**Requirement:**
Images are to be omitted, and the rest of the records reproduced exactly.

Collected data
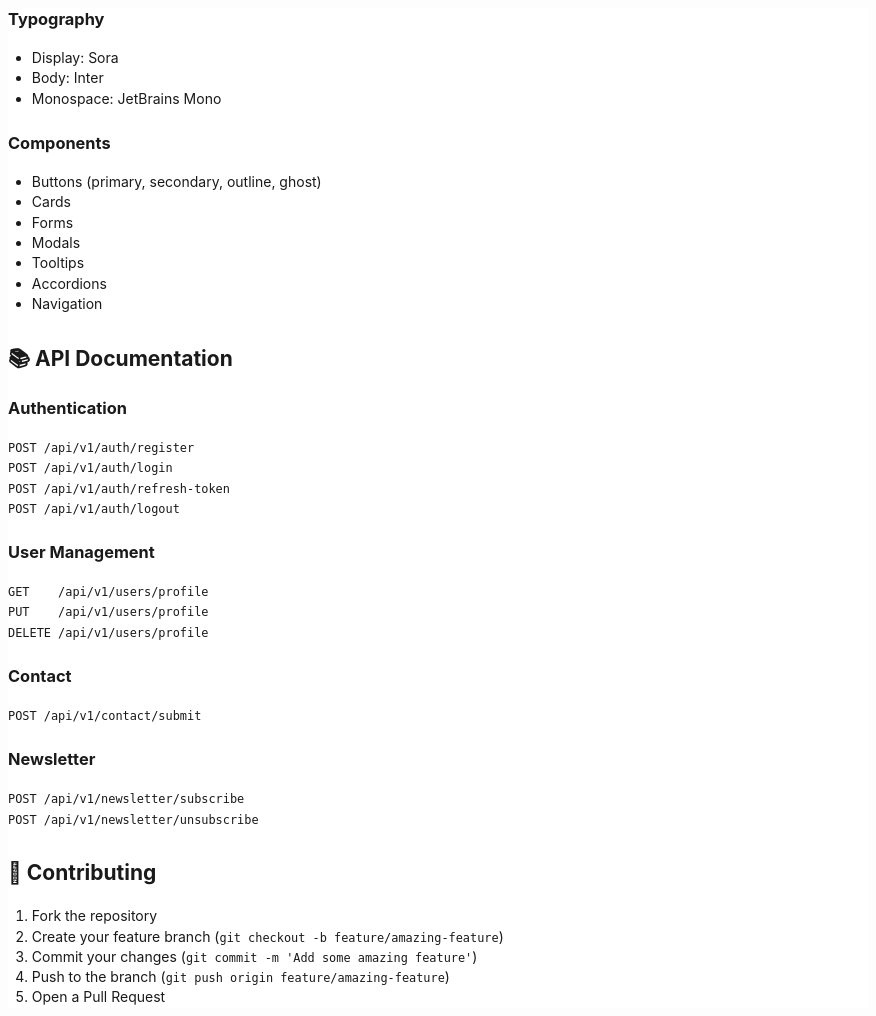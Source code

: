 ### Typography
- Display: Sora
- Body: Inter
- Monospace: JetBrains Mono

### Components
- Buttons (primary, secondary, outline, ghost)
- Cards
- Forms
- Modals
- Tooltips
- Accordions
- Navigation

## 📚 API Documentation

### Authentication
```
POST /api/v1/auth/register
POST /api/v1/auth/login
POST /api/v1/auth/refresh-token
POST /api/v1/auth/logout
```

### User Management
```
GET    /api/v1/users/profile
PUT    /api/v1/users/profile
DELETE /api/v1/users/profile
```

### Contact
```
POST /api/v1/contact/submit
```

### Newsletter
```
POST /api/v1/newsletter/subscribe
POST /api/v1/newsletter/unsubscribe
```

## 🤝 Contributing

1. Fork the repository
2. Create your feature branch (`git checkout -b feature/amazing-feature`)
3. Commit your changes (`git commit -m 'Add some amazing feature'`)
4. Push to the branch (`git push origin feature/amazing-feature`)
5. Open a Pull Request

**Output for this exercise:**
Source code

: ### Typography
- Display: Sora
- Body: Inter
- Monospace: JetBrains Mono

### Components
- Buttons (primary, secondary, outline, ghost)
- Cards
- Forms
- Modals
- Tooltips
- Accordions
- Navigation

## 📚 API Documentation

### Authentication
```
POST /api/v1/auth/register
POST /api/v1/auth/login
POST /api/v1/auth/refresh-token
POST /api/v1/auth/logout
```

### User Management
```
GET    /api/v1/users/profile
PUT    /api/v1/users/profile
DELETE /api/v1/users/profile
```

### Contact
```
POST /api/v1/contact/submit
```

### Newsletter
```
POST /api/v1/newsletter/subscribe
POST /api/v1/newsletter/unsubscribe
```

## 🤝 Contributing

1. Fork the repository
2. Create your feature branch (`git checkout -b feature/amazing-feature`)
3. Commit your changes (`git commit -m 'Add some amazing feature'`)
4. Push to the branch (`git push origin feature/amazing-feature`)
5. Open a Pull Request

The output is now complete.